Suppose you had a new device that you wanted to connect to EdgeX. The device was a camera that took a picture and then had an on-board chip that analyzed the picture and reported the number of humans and canines (dogs) it saw.


How often the camera takes a picture and reports its findings can be configured. In fact, the camera device could be sent two actuation commands - that is sent two requests for which it must respond and do something. You could send a request to set its time, in seconds, between picture snapshots (and then calculating the number of humans and dogs it finds in that resulting image). You could also request it to set the scan depth, in feet, of the camera - that is set how far out the camera looks. The farther out it looks, the less accurate the count of humans and dogs becomes, so this is something the manufacturer wants to allow the user to set based on use case needs.

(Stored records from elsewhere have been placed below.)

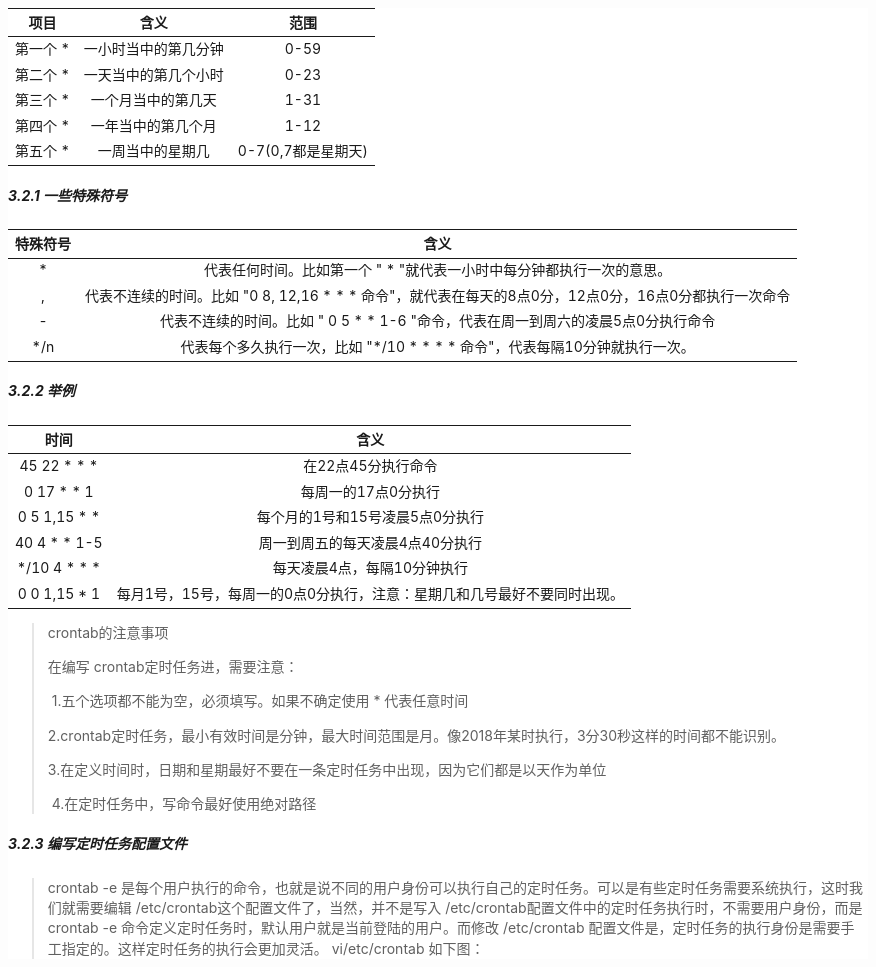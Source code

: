 |   项目   |         含义         |        范围        |
| :------: | :------------------: | :----------------: |
| 第一个 * | 一小时当中的第几分钟 |        0-59        |
| 第二个 * | 一天当中的第几个小时 |        0-23        |
| 第三个 * |  一个月当中的第几天  |        1-31        |
| 第四个 * |  一年当中的第几个月  |        1-12        |
| 第五个 * |   一周当中的星期几   | 0-7(0,7都是星期天) |

##### 3.2.1 一些特殊符号

| 特殊符号 |                             含义                             |
| :------: | :----------------------------------------------------------: |
|    *     | 代表任何时间。比如第一个 " * "就代表一小时中每分钟都执行一次的意思。 |
|    ,     | 代表不连续的时间。比如 "0 8, 12,16 * * * 命令"，就代表在每天的8点0分，12点0分，16点0分都执行一次命令 |
|    -     | 代表不连续的时间。比如 " 0 5 * * 1-6 "命令，代表在周一到周六的凌晨5点0分执行命令 |
|   */n    | 代表每个多久执行一次，比如 "*/10 * * * * 命令"，代表每隔10分钟就执行一次。 |

##### 3.2.2 举例

|     时间     |                             含义                             |
| :----------: | :----------------------------------------------------------: |
| 45 22 * * *  |                      在22点45分执行命令                      |
|  0 17 * * 1  |                     每周一的17点0分执行                      |
| 0 5 1,15 * * |               每个月的1号和15号凌晨5点0分执行                |
| 40 4 * * 1-5 |               周一到周五的每天凌晨4点40分执行                |
| */10 4 * * * |                 每天凌晨4点，每隔10分钟执行                  |
| 0 0 1,15 * 1 | 每月1号，15号，每周一的0点0分执行，注意：星期几和几号最好不要同时出现。 |

> crontab的注意事项
>
> 在编写 crontab定时任务进，需要注意：
>
> ​    1.五个选项都不能为空，必须填写。如果不确定使用 * 代表任意时间
>
> ​    2.crontab定时任务，最小有效时间是分钟，最大时间范围是月。像2018年某时执行，3分30秒这样的时间都不能识别。
>
>    ​    3.在定义时间时，日期和星期最好不要在一条定时任务中出现，因为它们都是以天作为单位
>
>    ​    4.在定时任务中，写命令最好使用绝对路径 

##### 3.2.3 编写定时任务配置文件

> crontab -e 是每个用户执行的命令，也就是说不同的用户身份可以执行自己的定时任务。可以是有些定时任务需要系统执行，这时我们就需要编辑 /etc/crontab这个配置文件了，当然，并不是写入 /etc/crontab配置文件中的定时任务执行时，不需要用户身份，而是 crontab -e  命令定义定时任务时，默认用户就是当前登陆的用户。而修改 /etc/crontab 配置文件是，定时任务的执行身份是需要手工指定的。这样定时任务的执行会更加灵活。 vi/etc/crontab  如下图：
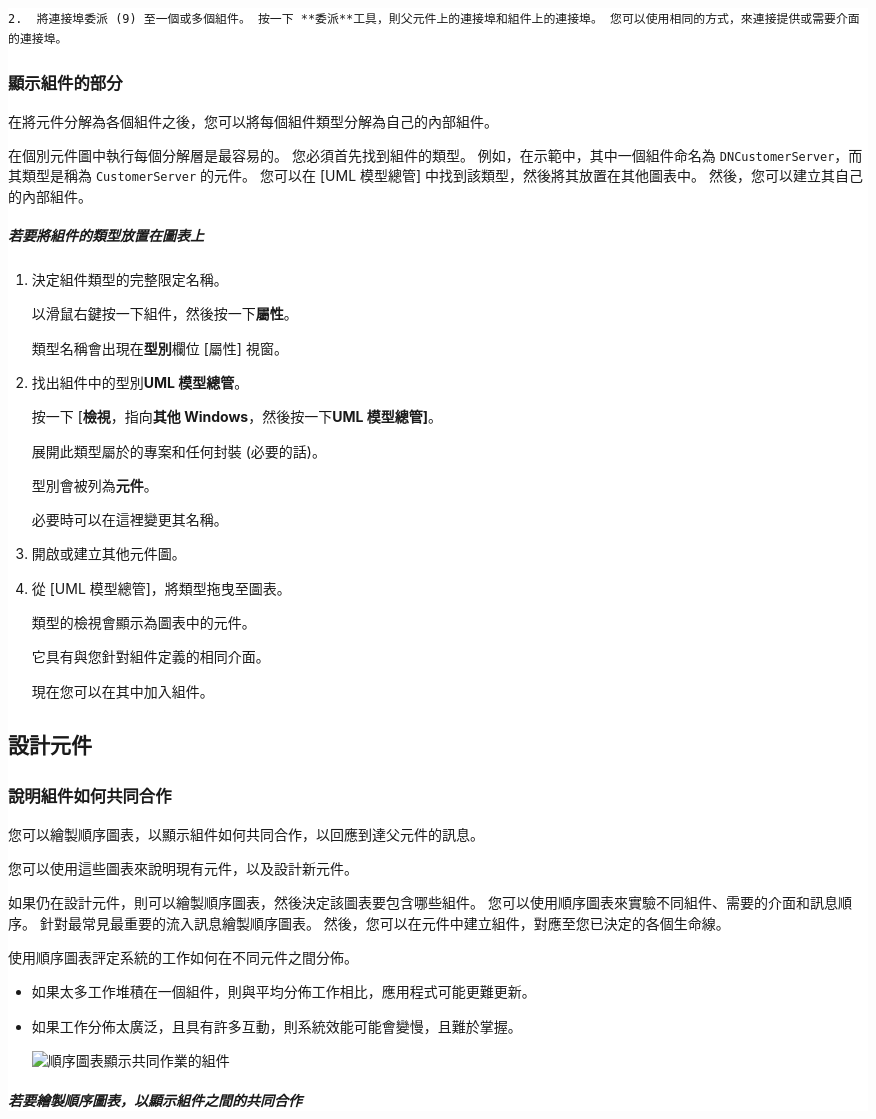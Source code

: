     2.  將連接埠委派 (9) 至一個或多個組件。 按一下 **委派**工具，則父元件上的連接埠和組件上的連接埠。 您可以使用相同的方式，來連接提供或需要介面的連接埠。  
  
### <a name="showing-the-parts-of-a-part"></a>顯示組件的部分  
 在將元件分解為各個組件之後，您可以將每個組件類型分解為自己的內部組件。  
  
 在個別元件圖中執行每個分解層是最容易的。 您必須首先找到組件的類型。 例如，在示範中，其中一個組件命名為 `DNCustomerServer`，而其類型是稱為 `CustomerServer` 的元件。 您可以在 [UML 模型總管] 中找到該類型，然後將其放置在其他圖表中。 然後，您可以建立其自己的內部組件。  
  
##### <a name="to-place-a-parts-type-on-a-diagram"></a>若要將組件的類型放置在圖表上  
  
1.  決定組件類型的完整限定名稱。  
  
     以滑鼠右鍵按一下組件，然後按一下**屬性**。  
  
     類型名稱會出現在**型別**欄位 [屬性] 視窗。  
  
2.  找出組件中的型別**UML 模型總管**。  
  
     按一下 [**檢視**，指向**其他 Windows**，然後按一下**UML 模型總管]**。  
  
     展開此類型屬於的專案和任何封裝 (必要的話)。  
  
     型別會被列為**元件**。  
  
     必要時可以在這裡變更其名稱。  
  
3.  開啟或建立其他元件圖。  
  
4.  從 [UML 模型總管]，將類型拖曳至圖表。  
  
     類型的檢視會顯示為圖表中的元件。  
  
     它具有與您針對組件定義的相同介面。  
  
     現在您可以在其中加入組件。  
  
##  <a name="Designing"></a> 設計元件  
  
### <a name="describing-how-the-parts-collaborate"></a>說明組件如何共同合作  
 您可以繪製順序圖表，以顯示組件如何共同合作，以回應到達父元件的訊息。  
  
 您可以使用這些圖表來說明現有元件，以及設計新元件。  
  
 如果仍在設計元件，則可以繪製順序圖表，然後決定該圖表要包含哪些組件。 您可以使用順序圖表來實驗不同組件、需要的介面和訊息順序。 針對最常見最重要的流入訊息繪製順序圖表。 然後，您可以在元件中建立組件，對應至您已決定的各個生命線。  
  
 使用順序圖表評定系統的工作如何在不同元件之間分佈。  
  
- 如果太多工作堆積在一個組件，則與平均分佈工作相比，應用程式可能更難更新。  
  
- 如果工作分佈太廣泛，且具有許多互動，則系統效能可能會變慢，且難於掌握。  
  
  ![順序圖表顯示共同作業的組件](../modeling/media/uml-compdescparts.png "UML_CompDescParts")  
  
##### <a name="to-draw-a-sequence-diagram-that-shows-collaboration-between-parts"></a>若要繪製順序圖表，以顯示組件之間的共同合作  
  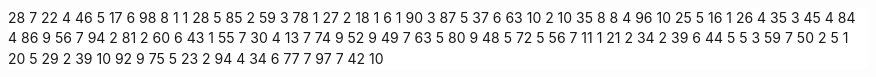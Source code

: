 28 7
22 4
46 5
17 6
98 8
1 1
28 5
85 2
59 3
78 1
27 2
18 1
6 1
90 3
87 5
37 6
63 10
2 10
35 8
8 4
96 10
25 5
16 1
26 4
35 3
45 4
84 4
86 9
56 7
94 2
81 2
60 6
43 1
55 7
30 4
13 7
74 9
52 9
49 7
63 5
80 9
48 5
72 5
56 7
11 1
21 2
34 2
39 6
44 5
5 3
59 7
50 2
5 1
20 5
29 2
39 10
92 9
75 5
23 2
94 4
34 6
77 7
97 7
42 10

In EdgeX, the camera must be represented by a Device. Each Device is managed by a Device Service micro service. The Device Service communicates with the underlying hardware - in this case the camera - in the protocol of choice for that Device. The Device Service collects the data from the Devices it manages and passes that data into EdgeX (into Core Data). In this case, the Device Service would be collecting the count of humans and dogs that the camera sees. The Device Service also serves to translate the request for actuation from EdgeX and the rest of the world into protocol requests that the physical Device would understand. So in this example, the Device Service would take requests to set the duration between snapshots and to set the scan depth and translate those requests into protocol commands that the camera understood.


Exactly how this camera physically connects to the host machine running EdgeX and how the Device Service works under the covers to communicate with the camera Device is immaterial for the point of this demonstration.